Toaster-sized robots, team-building, problem-solving in Brooklyn Heights
“It was a good day” at the recent FIRST Robotics Regional Competition, said P.S. 8 robotics coach Brandie Hayes.
The Brooklyn Heights elementary school fields two robotics teams made up of third- to fifth-graders — the Robot Rockers and the Mission Masters. Both competed at the Brooklyn level competition at NYU-Poly, and the Mission Masters moved forward to the regionals, held at the Javits Center in Manhattan on March 15 and 16.
While wildly-enthusiastic supporters chanted and waved posters, team members put their toaster-size LEGO robots to the test on a table-top course. While they didn’t move on, that’s not the point, Hayes told the Brooklyn Eagle.

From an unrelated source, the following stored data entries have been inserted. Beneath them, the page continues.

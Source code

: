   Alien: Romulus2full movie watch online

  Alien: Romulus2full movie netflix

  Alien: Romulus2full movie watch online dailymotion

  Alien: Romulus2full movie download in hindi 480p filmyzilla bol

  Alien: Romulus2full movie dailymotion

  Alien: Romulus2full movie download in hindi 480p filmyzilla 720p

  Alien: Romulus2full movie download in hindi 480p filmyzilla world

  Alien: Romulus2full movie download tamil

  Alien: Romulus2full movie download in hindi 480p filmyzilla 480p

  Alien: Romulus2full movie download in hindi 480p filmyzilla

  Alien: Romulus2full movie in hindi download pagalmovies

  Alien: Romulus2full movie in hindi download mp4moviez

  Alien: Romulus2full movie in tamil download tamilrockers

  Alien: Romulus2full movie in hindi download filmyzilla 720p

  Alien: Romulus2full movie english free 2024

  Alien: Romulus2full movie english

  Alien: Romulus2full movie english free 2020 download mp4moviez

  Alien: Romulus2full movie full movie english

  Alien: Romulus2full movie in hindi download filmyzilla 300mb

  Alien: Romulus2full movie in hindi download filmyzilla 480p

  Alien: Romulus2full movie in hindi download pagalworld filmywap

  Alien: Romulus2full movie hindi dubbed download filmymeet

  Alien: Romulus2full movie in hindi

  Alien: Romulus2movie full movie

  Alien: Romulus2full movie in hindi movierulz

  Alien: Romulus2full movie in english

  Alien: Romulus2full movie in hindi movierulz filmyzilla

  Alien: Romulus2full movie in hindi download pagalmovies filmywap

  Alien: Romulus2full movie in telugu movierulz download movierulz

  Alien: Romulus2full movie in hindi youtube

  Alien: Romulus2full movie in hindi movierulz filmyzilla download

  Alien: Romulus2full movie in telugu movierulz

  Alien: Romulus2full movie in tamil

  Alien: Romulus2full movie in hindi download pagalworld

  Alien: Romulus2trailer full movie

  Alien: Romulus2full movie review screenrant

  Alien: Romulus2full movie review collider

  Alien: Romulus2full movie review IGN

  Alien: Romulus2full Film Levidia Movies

“There are lots of benefits that don’t show up on tests. Members learn social skills like team-building and negotiating strategy with their partners. There’s lots of trial and error, revising plans, problem solving and strategizing – it’s all part of the process,” she said.
“The students experience learning STEM [science, technology, engineering and math] and just enjoy the fact that the club is not a structured class,” Hayes said. Team members research the competition’s theme, devise a plan of action, and then build and program a robot able to complete missions.
“Really, they run the show when we’re making decisions about the team,” she added. “Kids do all the work. The parents get so nervous when they see them in the pit, making decisions. That’s what I love about robotics.”
“By offering these programs to students, they get the opportunity to get their hands on ways to apply their technology and science skills, solve problems and have fun,” Pat Daly, NYC FIRST Regional Director, told the Eagle during the regionals.
“It makes them want to learn more — to learn how to make the robots do things they didn’t do last time. They also learn teamwork and how to work together. Programs like ours excite kids,” she said. “A lot of them go on to careers in technology.
Even if kids don’t make a career out of technology, she said, “They still learn entrepreneurship and other life skills that are going to improve them no matter what.”